Aucun ne s’est prononcé sur le bilan de la Maison de l’entreprise et de l’emploi, qui fonctionne désormais à l’échelle de GPSO, ni sur les partenaires de la Ville pour ces dossiers (Chambre de commerce, Chambre des métiers, Conseil Général).

Alliances et gouvernance

Interrogés sur leurs stratégies d’alliances d’ici l’élection, les candidats ont fait apparaître quelques nuances.
décision équilibrée - UnePour Vincent Guibert, l’alliance est possible avec « tous ceux qui ont voté Hollande. Il est hors de question de s’allier avec quiconque a soutenu Sarkozy » Et d’évoquer comme alliés possibles EELV, le Front de Gauche et le Modem.
Pour Judith Shan, l’alliance doit aller au-delà de la campagne : « Il faut rattraper le ratage de 2008 et associer systématiquement le reste de la gauche aux décisions, qu’ils aient des élus ou non. » Pas d’alliance envisageable avec l’UMP en revanche « sauf en cas de danger pour la patrie… »
Pierre Gaborit voit plus large : si l’alliance avec EELV lui semble nécessaire « car leurs points de vue doivent être intégrés à notre programme quotidien, » il a constaté que les autres partis de gauche ne semblaient pas très intéressés par une alliance pour l’instant. « Mais il ne faut pas oublier les gens qui ne sont affiliés à aucun parti politique et qui voudront faire avancer notre projet. Çà s’appelle l’ouverture et j’y suis favorable. »

La personnalité de la tête de liste aura-t-elle une influence sur sa composition ? A suivre.

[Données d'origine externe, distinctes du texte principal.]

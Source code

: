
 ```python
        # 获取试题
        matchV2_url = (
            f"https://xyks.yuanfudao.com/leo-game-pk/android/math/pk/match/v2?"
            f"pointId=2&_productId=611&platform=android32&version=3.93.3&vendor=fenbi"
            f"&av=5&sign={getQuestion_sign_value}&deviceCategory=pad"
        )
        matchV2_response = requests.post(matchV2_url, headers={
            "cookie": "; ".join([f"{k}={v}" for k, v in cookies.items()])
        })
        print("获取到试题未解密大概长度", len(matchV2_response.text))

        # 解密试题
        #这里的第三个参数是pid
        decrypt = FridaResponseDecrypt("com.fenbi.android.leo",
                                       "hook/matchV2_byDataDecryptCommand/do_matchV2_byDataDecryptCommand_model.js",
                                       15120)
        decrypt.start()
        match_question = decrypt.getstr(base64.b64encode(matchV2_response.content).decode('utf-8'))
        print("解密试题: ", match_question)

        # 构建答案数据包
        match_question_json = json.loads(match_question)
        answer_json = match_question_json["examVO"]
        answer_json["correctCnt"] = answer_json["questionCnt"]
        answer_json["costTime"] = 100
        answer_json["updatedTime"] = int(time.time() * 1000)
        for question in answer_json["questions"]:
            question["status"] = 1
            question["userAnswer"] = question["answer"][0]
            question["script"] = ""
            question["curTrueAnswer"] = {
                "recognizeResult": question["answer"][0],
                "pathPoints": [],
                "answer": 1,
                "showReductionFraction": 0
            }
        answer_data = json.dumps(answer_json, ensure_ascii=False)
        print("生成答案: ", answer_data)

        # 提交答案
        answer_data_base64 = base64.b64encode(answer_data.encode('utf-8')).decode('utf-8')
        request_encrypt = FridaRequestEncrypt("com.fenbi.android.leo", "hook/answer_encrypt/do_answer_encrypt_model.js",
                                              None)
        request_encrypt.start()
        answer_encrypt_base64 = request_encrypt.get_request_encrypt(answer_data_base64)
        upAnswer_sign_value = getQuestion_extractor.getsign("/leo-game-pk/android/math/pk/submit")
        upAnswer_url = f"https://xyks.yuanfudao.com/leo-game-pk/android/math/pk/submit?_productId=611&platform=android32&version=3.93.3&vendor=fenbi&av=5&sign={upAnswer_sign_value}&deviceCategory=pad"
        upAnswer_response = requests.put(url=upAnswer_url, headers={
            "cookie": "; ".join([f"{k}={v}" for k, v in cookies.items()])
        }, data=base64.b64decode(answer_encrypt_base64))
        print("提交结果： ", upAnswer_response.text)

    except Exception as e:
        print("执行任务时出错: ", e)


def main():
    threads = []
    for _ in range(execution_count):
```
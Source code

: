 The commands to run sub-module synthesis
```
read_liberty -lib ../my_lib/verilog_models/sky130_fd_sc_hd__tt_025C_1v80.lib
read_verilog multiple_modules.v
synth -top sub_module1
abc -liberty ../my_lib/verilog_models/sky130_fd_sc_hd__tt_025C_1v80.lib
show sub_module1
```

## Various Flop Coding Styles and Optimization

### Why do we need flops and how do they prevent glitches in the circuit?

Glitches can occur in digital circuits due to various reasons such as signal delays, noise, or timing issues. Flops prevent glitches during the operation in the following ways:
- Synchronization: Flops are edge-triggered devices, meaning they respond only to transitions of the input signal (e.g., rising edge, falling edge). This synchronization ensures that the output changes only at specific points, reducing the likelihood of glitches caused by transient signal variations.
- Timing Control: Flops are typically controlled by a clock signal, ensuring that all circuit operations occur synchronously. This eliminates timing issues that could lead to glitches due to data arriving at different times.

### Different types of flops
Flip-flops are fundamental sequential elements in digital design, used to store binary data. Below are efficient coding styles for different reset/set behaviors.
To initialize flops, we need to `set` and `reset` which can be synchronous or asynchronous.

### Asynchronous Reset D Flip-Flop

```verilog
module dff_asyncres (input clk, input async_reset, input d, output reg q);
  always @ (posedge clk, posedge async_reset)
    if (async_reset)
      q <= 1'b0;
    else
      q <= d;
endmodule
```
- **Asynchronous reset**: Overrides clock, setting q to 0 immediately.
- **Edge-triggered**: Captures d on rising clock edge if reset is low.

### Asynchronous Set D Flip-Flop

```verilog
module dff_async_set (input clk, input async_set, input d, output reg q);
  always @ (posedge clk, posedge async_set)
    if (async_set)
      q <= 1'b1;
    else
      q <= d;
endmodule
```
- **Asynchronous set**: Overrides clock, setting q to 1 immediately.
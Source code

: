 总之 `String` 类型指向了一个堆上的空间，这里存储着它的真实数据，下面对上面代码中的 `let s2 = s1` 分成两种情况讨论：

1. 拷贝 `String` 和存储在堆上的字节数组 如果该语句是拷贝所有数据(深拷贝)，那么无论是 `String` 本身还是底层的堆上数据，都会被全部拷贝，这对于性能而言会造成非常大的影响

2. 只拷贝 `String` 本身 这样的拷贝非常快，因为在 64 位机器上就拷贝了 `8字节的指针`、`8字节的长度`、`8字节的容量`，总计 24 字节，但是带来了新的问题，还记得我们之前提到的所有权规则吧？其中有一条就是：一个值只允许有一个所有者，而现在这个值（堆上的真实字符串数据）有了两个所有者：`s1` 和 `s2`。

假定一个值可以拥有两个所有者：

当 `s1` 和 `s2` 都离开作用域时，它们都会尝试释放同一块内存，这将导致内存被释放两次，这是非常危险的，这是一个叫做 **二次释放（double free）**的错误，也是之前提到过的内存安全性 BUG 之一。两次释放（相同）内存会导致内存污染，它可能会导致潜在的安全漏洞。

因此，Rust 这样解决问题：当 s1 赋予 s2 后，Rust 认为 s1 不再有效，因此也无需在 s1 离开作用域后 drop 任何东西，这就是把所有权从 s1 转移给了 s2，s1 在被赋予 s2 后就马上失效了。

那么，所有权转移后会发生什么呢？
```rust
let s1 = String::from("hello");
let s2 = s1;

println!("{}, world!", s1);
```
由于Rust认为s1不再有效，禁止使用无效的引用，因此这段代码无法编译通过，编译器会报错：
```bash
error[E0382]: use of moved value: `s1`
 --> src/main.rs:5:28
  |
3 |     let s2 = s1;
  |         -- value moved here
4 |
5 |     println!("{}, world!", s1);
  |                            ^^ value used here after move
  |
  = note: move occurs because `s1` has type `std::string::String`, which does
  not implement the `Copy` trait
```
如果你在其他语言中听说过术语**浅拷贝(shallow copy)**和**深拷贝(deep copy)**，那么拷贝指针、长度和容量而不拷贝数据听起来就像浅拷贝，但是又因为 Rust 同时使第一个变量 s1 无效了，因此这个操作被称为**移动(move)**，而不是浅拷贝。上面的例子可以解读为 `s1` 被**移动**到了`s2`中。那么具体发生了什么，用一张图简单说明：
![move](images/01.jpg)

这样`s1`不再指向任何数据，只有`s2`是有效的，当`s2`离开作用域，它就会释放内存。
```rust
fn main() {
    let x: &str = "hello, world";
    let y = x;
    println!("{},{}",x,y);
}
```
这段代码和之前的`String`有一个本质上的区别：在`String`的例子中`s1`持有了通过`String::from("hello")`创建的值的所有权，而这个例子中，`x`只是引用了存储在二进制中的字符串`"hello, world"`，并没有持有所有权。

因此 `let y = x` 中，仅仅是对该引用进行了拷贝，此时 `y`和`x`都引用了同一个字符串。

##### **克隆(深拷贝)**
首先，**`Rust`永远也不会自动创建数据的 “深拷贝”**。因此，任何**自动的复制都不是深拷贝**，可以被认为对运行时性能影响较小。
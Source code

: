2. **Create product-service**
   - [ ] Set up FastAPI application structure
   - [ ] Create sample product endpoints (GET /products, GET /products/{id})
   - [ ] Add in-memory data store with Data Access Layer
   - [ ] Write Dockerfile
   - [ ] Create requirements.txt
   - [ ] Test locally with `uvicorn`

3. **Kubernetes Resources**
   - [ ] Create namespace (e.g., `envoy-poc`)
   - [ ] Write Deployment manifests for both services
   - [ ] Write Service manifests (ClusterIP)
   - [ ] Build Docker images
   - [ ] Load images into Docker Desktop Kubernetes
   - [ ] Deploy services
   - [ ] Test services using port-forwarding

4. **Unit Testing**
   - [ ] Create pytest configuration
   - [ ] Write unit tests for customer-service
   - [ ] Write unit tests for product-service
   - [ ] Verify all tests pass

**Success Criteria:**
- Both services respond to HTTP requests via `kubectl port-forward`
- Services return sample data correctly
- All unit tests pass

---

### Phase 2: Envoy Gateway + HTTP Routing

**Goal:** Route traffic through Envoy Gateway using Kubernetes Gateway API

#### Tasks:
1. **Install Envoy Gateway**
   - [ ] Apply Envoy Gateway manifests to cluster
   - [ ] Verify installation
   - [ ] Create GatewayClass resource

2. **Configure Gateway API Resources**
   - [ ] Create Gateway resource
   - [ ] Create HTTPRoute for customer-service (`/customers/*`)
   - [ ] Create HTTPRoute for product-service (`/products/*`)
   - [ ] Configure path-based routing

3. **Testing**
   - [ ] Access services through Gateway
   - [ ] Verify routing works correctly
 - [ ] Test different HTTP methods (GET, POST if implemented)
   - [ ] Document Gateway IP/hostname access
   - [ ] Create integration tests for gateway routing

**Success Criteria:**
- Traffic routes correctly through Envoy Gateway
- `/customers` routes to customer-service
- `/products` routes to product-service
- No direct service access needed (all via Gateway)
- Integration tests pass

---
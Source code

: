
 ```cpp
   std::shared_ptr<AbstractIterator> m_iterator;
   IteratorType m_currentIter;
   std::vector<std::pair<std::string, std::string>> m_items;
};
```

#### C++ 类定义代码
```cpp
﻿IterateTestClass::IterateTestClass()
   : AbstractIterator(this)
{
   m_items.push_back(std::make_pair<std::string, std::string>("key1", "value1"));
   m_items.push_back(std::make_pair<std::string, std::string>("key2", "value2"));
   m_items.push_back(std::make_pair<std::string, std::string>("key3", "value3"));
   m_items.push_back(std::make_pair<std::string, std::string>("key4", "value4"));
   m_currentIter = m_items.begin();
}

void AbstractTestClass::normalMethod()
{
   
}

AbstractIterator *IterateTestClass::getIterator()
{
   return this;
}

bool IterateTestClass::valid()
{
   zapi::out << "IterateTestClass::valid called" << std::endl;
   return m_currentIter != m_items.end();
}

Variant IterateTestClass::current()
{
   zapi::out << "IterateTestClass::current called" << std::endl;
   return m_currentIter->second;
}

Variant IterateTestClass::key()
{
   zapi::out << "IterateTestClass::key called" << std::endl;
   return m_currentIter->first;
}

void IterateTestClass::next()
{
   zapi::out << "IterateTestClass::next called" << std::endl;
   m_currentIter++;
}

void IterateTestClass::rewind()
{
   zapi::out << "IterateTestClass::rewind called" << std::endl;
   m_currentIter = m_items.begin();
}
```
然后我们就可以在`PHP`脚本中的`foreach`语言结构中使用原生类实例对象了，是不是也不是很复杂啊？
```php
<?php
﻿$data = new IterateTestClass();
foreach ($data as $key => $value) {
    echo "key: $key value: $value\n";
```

Concernant la gouvernance, de nouveau, des variations se sont fait sentir.
Judith Shan préconise de faire appel à l’expertise de la société civile, incarnée à Boulogne par des centaines d’associations. Elle entend réformer le CESEL et repenser l’articulation entre la ville et GPSO, tant dans le calendrier des prises de décision que dans la représentativité de ses conseillers.
Vincent Guibert s’engage à pratiquer systématiquement la concertation. Il a par ailleurs défendu le CESEL dont il est membre, en soulignant une sensible amélioration de son fonctionnement, traduite notamment par la possibilité d’auto-saisine.
Pierre Gaborit quant à lui veut bien conserver les instances mises en place (CESEL, conseils de quartier) « à condition qu’elles ne soient pas un décalque du conseil municipal. » Il veut donc en réformer le mode de composition et multiplier les possibilités de saisines du CESEL. Enfin, il souhaiterait faire des enquêtes publiques de véritables forces de propositions, expertisées par le commissaire-enquêteur.

Et si vous n’étiez pas maire… ?

Les trois candidats lors de la rencontre

Les trois candidats lors de la rencontre

La question, survenue au début du débat, était « quel chef de l’opposition serez-vous ? »
Passés la surprise et l’inévitable déni, les réponses ont été assez différentes.
Bien qu’il pense que « la gauche a une chance historique de l’emporter, » Pierre Gaborit mènerait, comme il l’a fait par le passé, « une opposition constructive, qui fait des propositions concrètes et chiffrées, souvent reprises par la majorité. Dans ces cas-là, la copie est un hommage… »
Judith Shan est circonspecte sur la situation, estimant que la division à droite peut être aussi bien un avantage qu’une difficulté. Si elle devait conduire l’opposition, ce serait pour tenir « un bilan au jour le jour de la majorité en place. »
Après avoir reconnu qu’il « ne se projet[ait] pas du tout comme leader de l’opposition, » Vincent Guibert a promis une opposition sans concession, qui fera circuler l’information et mettra la majorité face à ses promesses.

A l’issue de l’exercice, l’assistance était satisfaite. A suivre dans les urnes le 13 octobre.